On one of our services (hosted on AWS) we have suspiciously high traffic from several addresses, to facilitate the analysis of historical logs from ELB (elastic load balancer) I decided to "load" them into the ELK cluster. As long as I upload a single file manually, everything is fine, the structure is recognized correctly and I can analyze it in Kibana. Worse, from a few days I have almost 4,000 log files (over 1.5 million logs). So I am trying to add these files automatically.
Here is the first problem when I try to configure Filebeat (8.1.1) to read data directly from the S3 bucket I am getting the error:
Input "aws-s3" failed: query s3 failed to initialize: failed to get AWS region for bucket: request canceled, context canceled
Config for this part:
filebeat.inputs:
- type: aws-s3
enabled: true
default_region: eu-central-1
bucket_arn: arn:aws:s3:::elb-access-logs
number_of_workers: 5
bucket_list_interval: 300s
aws_access_key_id: super_secret_key
aws_secret_access_key: super_secret_secret
credential_profile_name: my_work_profile
expand_event_list_from_field: Records
Keys are correct, aws-cli works fine with these credentials:
❯ aws s3api get-bucket-location --bucket elb-access-logs
{
"LocationConstraint": "eu-central-1"
}
I was looking for a solution, among others on this forum and neither of them worked for me.
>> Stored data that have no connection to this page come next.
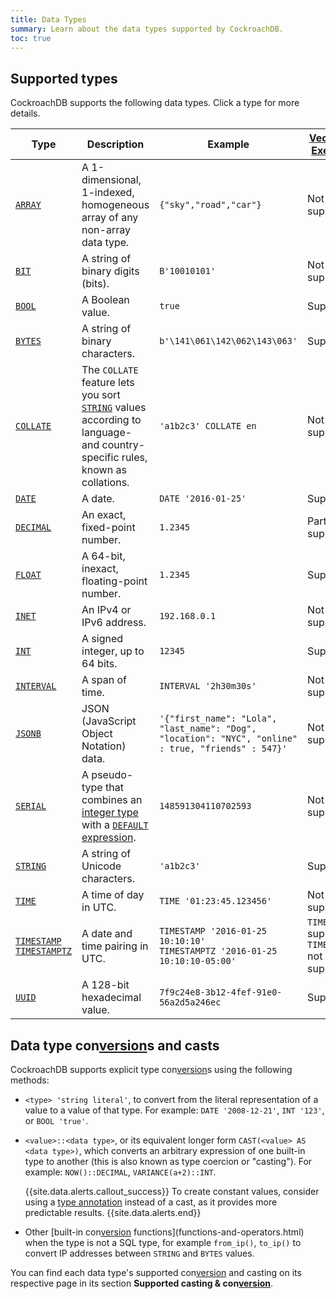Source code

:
 ```yaml
---
title: Data Types
summary: Learn about the data types supported by CockroachDB.
toc: true
---
```


## Supported types

CockroachDB supports the following data types. Click a type for more details.

Type | Description | Example | [Vectorized Execution](vectorized-execution.html)
-----|-------------|---------|----------
[`ARRAY`](array.html) | A 1-dimensional, 1-indexed, homogeneous array of any non-array data type. | `{"sky","road","car"}` | Not supported
[`BIT`](bit.html) | A string of binary digits (bits).  | `B'10010101'` | Not supported
[`BOOL`](bool.html) | A Boolean value. | `true` | Supported
[`BYTES`](bytes.html) | A string of binary characters. | `b'\141\061\142\062\143\063'` | Supported
[`COLLATE`](collate.html) | The `COLLATE` feature lets you sort [`STRING`](string.html) values according to language- and country-specific rules, known as collations.  | `'a1b2c3' COLLATE en` | Not supported
[`DATE`](date.html) | A date.  | `DATE '2016-01-25'` | Supported
[`DECIMAL`](decimal.html) | An exact, fixed-point number.  | `1.2345` | Partially supported
[`FLOAT`](float.html) | A 64-bit, inexact, floating-point number.  | `1.2345` | Supported
[`INET`](inet.html) | An IPv4 or IPv6 address.  | `192.168.0.1` | Not supported
[`INT`](int.html) | A signed integer, up to 64 bits. | `12345` | Supported
[`INTERVAL`](interval.html) | A span of time.  | `INTERVAL '2h30m30s'` | Not supported
[`JSONB`](jsonb.html) | JSON (JavaScript Object Notation) data.  | `'{"first_name": "Lola", "last_name": "Dog", "location": "NYC", "online" : true, "friends" : 547}'` | Not supported
[`SERIAL`](serial.html) | A pseudo-type that combines an [integer type](int.html) with a [`DEFAULT` expression](default-value.html).  | `148591304110702593` | Not supported
[`STRING`](string.html) | A string of Unicode characters. | `'a1b2c3'` | Supported
[`TIME`](time.html) | A time of day in UTC.  | `TIME '01:23:45.123456'` | Not supported
[`TIMESTAMP`<br>`TIMESTAMPTZ`](timestamp.html) | A date and time pairing in UTC. | `TIMESTAMP '2016-01-25 10:10:10'`<br>`TIMESTAMPTZ '2016-01-25 10:10:10-05:00'` | `TIMESTAMP` supported <br> `TIMESTAMPTZ` not supported
[`UUID`](uuid.html) | A 128-bit hexadecimal value. | `7f9c24e8-3b12-4fef-91e0-56a2d5a246ec` | Supported

## Data type con[version](cluster-settings.html#setting-version)s and casts

CockroachDB supports explicit type con[version](cluster-settings.html#setting-version)s using the following methods:

- `<type> 'string literal'`, to convert from the literal representation of a value to a value of that type. For example:
  `DATE '2008-12-21'`, `INT '123'`, or `BOOL 'true'`.

- `<value>::<data type>`, or its equivalent longer form `CAST(<value> AS <data type>)`, which converts an arbitrary expression of one built-in type to another (this is also known as type coercion or "casting"). For example:
  `NOW()::DECIMAL`, `VARIANCE(a+2)::INT`.

    {{site.data.alerts.callout_success}}
    To create constant values, consider using a
    <a href="scalar-expressions.html#explicitly-typed-expressions">type annotation</a>
    instead of a cast, as it provides more predictable results.
    {{site.data.alerts.end}}

- Other [built-in con[version](cluster-settings.html#setting-version) functions](functions-and-operators.html) when the type is not a SQL type, for example `from_ip()`, `to_ip()` to convert IP addresses between `STRING` and `BYTES` values.


You can find each data type's supported con[version](cluster-settings.html#setting-version) and casting on its
respective page in its section **Supported casting & con[version](cluster-settings.html#setting-version)**.

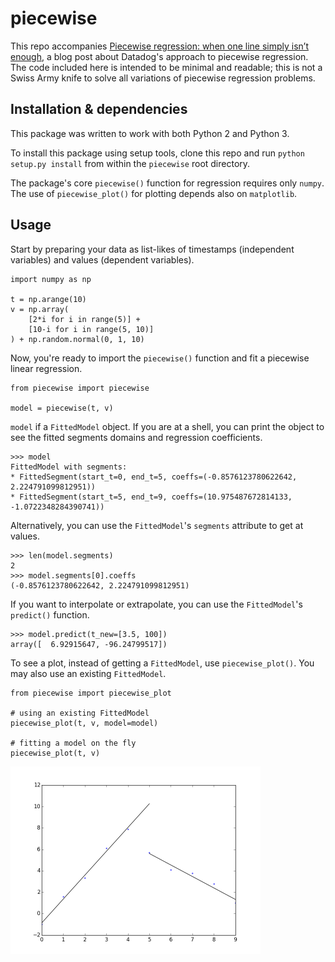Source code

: # piecewise

This repo accompanies [Piecewise regression: when one line simply isn’t enough](https://www.datadoghq.com/blog/engineering/piecewise-regression/), a blog post about Datadog's approach to piecewise regression. The code included here is intended to be minimal and readable; this is not a Swiss Army knife to solve all variations of piecewise regression problems.

## Installation & dependencies

This package was written to work with both Python 2 and Python 3.

To install this package using setup tools, clone this repo and run `python setup.py install` from within the `piecewise` root directory.

The package's core `piecewise()` function for regression requires only `numpy`. The use of `piecewise_plot()` for plotting depends also on `matplotlib`.

## Usage

Start by preparing your data as list-likes of timestamps (independent variables) and values (dependent variables).

```
import numpy as np

t = np.arange(10)
v = np.array(
    [2*i for i in range(5)] +
    [10-i for i in range(5, 10)]
) + np.random.normal(0, 1, 10)
```

Now, you're ready to import the `piecewise()` function and fit a piecewise linear regression.

```
from piecewise import piecewise

model = piecewise(t, v)
```

`model` if a `FittedModel` object. If you are at a shell, you can print the object to see the fitted segments domains and regression coefficients.

```
>>> model
FittedModel with segments:
* FittedSegment(start_t=0, end_t=5, coeffs=(-0.8576123780622642, 2.224791099812951))
* FittedSegment(start_t=5, end_t=9, coeffs=(10.975487672814133, -1.0722348284390741))
```

Alternatively, you can use the `FittedModel`'s `segments` attribute to get at values.

```
>>> len(model.segments)
2
>>> model.segments[0].coeffs
(-0.8576123780622642, 2.224791099812951)
```

If you want to interpolate or extrapolate, you can use the `FittedModel`'s `predict()` function.

```
>>> model.predict(t_new=[3.5, 100])
array([  6.92915647, -96.24799517])
```

To see a plot, instead of getting a `FittedModel`, use `piecewise_plot()`.  You may also use an existing `FittedModel`.

```
from piecewise import piecewise_plot

# using an existing FittedModel
piecewise_plot(t, v, model=model)

# fitting a model on the fly
piecewise_plot(t, v)
```

<img src="/img/example_regression.png" width="400px">

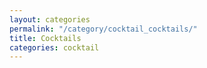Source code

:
 ```yaml
---
layout: categories
permalink: "/category/cocktail_cocktails/"
title: Cocktails
categories: cocktail
---
```

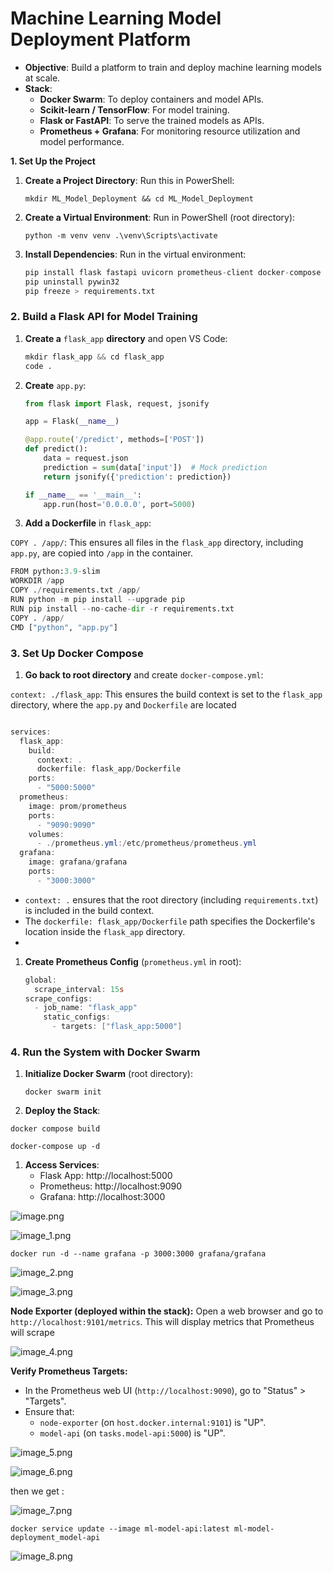 # Machine Learning Model Deployment Platform

- **Objective**: Build a platform to train and deploy machine learning models at scale.
- **Stack**:
    - **Docker Swarm**: To deploy containers and model APIs.
    - **Scikit-learn / TensorFlow**: For model training.
    - **Flask or FastAPI**: To serve the trained models as APIs.
    - **Prometheus + Grafana**: For monitoring resource utilization and model performance.

**1. Set Up the Project**

1. **Create a Project Directory**:
Run this in PowerShell:
    
    `mkdir ML_Model_Deployment && cd ML_Model_Deployment`
    
2. **Create a Virtual Environment**:
Run in PowerShell (root directory):
    
    `python -m venv venv
    .\venv\Scripts\activate`
    
3. **Install Dependencies**:
Run in the virtual environment:
    
    ```python
    pip install flask fastapi uvicorn prometheus-client docker-compose
    pip uninstall pywin32 
    pip freeze > requirements.txt
    ```
    

### **2. Build a Flask API for Model Training**

1. **Create a** `flask_app` **directory** and open VS Code:
    
    ```python
    mkdir flask_app && cd flask_app
    code .
    ```
    
2. **Create** `app.py`:
    
    ```python
    from flask import Flask, request, jsonify
    
    app = Flask(__name__)
    
    @app.route('/predict', methods=['POST'])
    def predict():
        data = request.json
        prediction = sum(data['input'])  # Mock prediction
        return jsonify({'prediction': prediction})
    
    if __name__ == '__main__':
        app.run(host='0.0.0.0', port=5000)
    ```
    
3. **Add a Dockerfile** in `flask_app`:

`COPY . /app/`: This ensures all files in the `flask_app` directory, including `app.py`, are copied into `/app` in the container.

```python
FROM python:3.9-slim
WORKDIR /app
COPY ./requirements.txt /app/   
RUN python -m pip install --upgrade pip
RUN pip install --no-cache-dir -r requirements.txt
COPY . /app/
CMD ["python", "app.py"]
```

### **3. Set Up Docker Compose**

1. **Go back to root directory** and create `docker-compose.yml`:

`context: ./flask_app`: This ensures the build context is set to the `flask_app` directory, where the `app.py` and `Dockerfile` are located

```powershell

services:
  flask_app:
    build:
      context: .
      dockerfile: flask_app/Dockerfile
    ports:
      - "5000:5000"
  prometheus:
    image: prom/prometheus
    ports:
      - "9090:9090"
    volumes:
      - ./prometheus.yml:/etc/prometheus/prometheus.yml
  grafana:
    image: grafana/grafana
    ports:
      - "3000:3000"
```

- `context: .` ensures that the root directory (including `requirements.txt`) is included in the build context.
- The `dockerfile: flask_app/Dockerfile` path specifies the Dockerfile's location inside the `flask_app` directory.
- 
1. **Create Prometheus Config** (`prometheus.yml` in root):
    
    
    ```powershell
    global:
      scrape_interval: 15s
    scrape_configs:
      - job_name: "flask_app"
        static_configs:
          - targets: ["flask_app:5000"]
    ```
    

### **4. Run the System with Docker Swarm**

1. **Initialize Docker Swarm** (root directory):
    
    `docker swarm init`
    
2. **Deploy the Stack**:

`docker compose build`

`docker-compose up -d`

1. **Access Services**:
    - Flask App: http://localhost:5000
    - Prometheus: http://localhost:9090
    - Grafana: http://localhost:3000

![image.png](image.png)

![image_1.png](image_1.png)

`docker run -d --name grafana -p 3000:3000 grafana/grafana`

![image_2.png](image_2.png)

![image_3.png](image_3.png)

**Node Exporter (deployed within the stack):** Open a web browser and go to `http://localhost:9101/metrics`. This will display metrics that Prometheus will scrape

![image_4.png](image_4.png)

**Verify Prometheus Targets:**

- In the Prometheus web UI (`http://localhost:9090`), go to "Status" > "Targets".
- Ensure that:
    - `node-exporter` (on `host.docker.internal:9101`) is "UP".
    - `model-api` (on `tasks.model-api:5000`) is "UP".

![image_5.png](image_5.png)

![image_6.png](image_6.png)

then we get :

![image_7.png](image_7.png)

`docker service update --image ml-model-api:latest ml-model-deployment_model-api`

![image_8.png](image_8.png)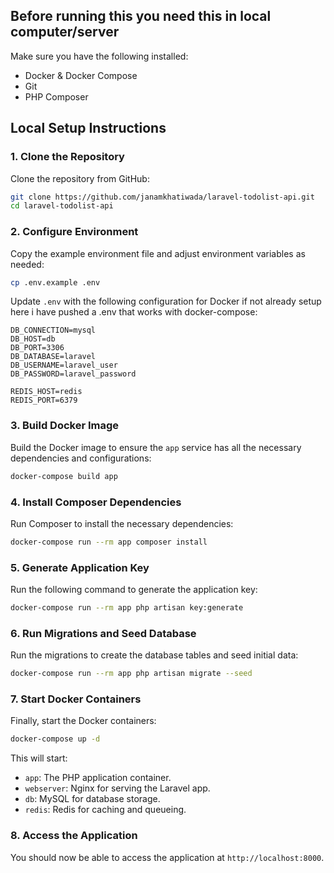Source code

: ## Before running this you need this in local computer/server

Make sure you have the following installed:

- Docker & Docker Compose
- Git
- PHP Composer

## Local Setup Instructions

### 1. Clone the Repository

Clone the repository from GitHub:

```bash
git clone https://github.com/janamkhatiwada/laravel-todolist-api.git
cd laravel-todolist-api
```

### 2. Configure Environment

Copy the example environment file and adjust environment variables as needed:

```bash
cp .env.example .env
```

Update `.env` with the following configuration for Docker if not already setup here i have pushed a .env that works with docker-compose:

```env
DB_CONNECTION=mysql
DB_HOST=db
DB_PORT=3306
DB_DATABASE=laravel
DB_USERNAME=laravel_user
DB_PASSWORD=laravel_password

REDIS_HOST=redis
REDIS_PORT=6379
```

### 3. Build Docker Image

Build the Docker image to ensure the `app` service has all the necessary dependencies and configurations:

```bash
docker-compose build app
```

### 4. Install Composer Dependencies

Run Composer to install the necessary dependencies:

```bash
docker-compose run --rm app composer install
```

### 5. Generate Application Key

Run the following command to generate the application key:

```bash
docker-compose run --rm app php artisan key:generate
```

### 6. Run Migrations and Seed Database

Run the migrations to create the database tables and seed initial data:

```bash
docker-compose run --rm app php artisan migrate --seed
```

### 7. Start Docker Containers

Finally, start the Docker containers:

```bash
docker-compose up -d
```

This will start:

- `app`: The PHP application container.
- `webserver`: Nginx for serving the Laravel app.
- `db`: MySQL for database storage.
- `redis`: Redis for caching and queueing.

### 8. Access the Application

You should now be able to access the application at `http://localhost:8000`.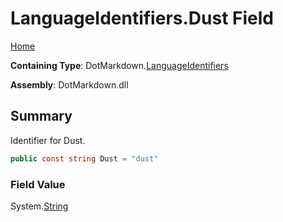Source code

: <a name="_top"></a>

# LanguageIdentifiers\.Dust Field

[Home](../../../README.md#_top)

**Containing Type**: DotMarkdown\.[LanguageIdentifiers](../README.md#_top)

**Assembly**: DotMarkdown\.dll

## Summary

Identifier for Dust\.

```csharp
public const string Dust = "dust"
```

### Field Value

System\.[String](https://docs.microsoft.com/en-us/dotnet/api/system.string)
I decided to download the logs to a local disk and load them locally, but it looks like I'm doing something wrong because filebeat literally does nothing: /
- type: filestream
enabled: true
paths:
- /path_to_my_downloaded_logs/elasticloadbalancing/eu-central-1/*.log
In the second case, the only thing that comes to my mind is that the problem is scattering the logs in the subdirectories with the date eg. ./eu-central-1/2022/03/14/
but I assumed (maybe wrongly) that the crawler should check all subdirectories. If not, how do you enable it?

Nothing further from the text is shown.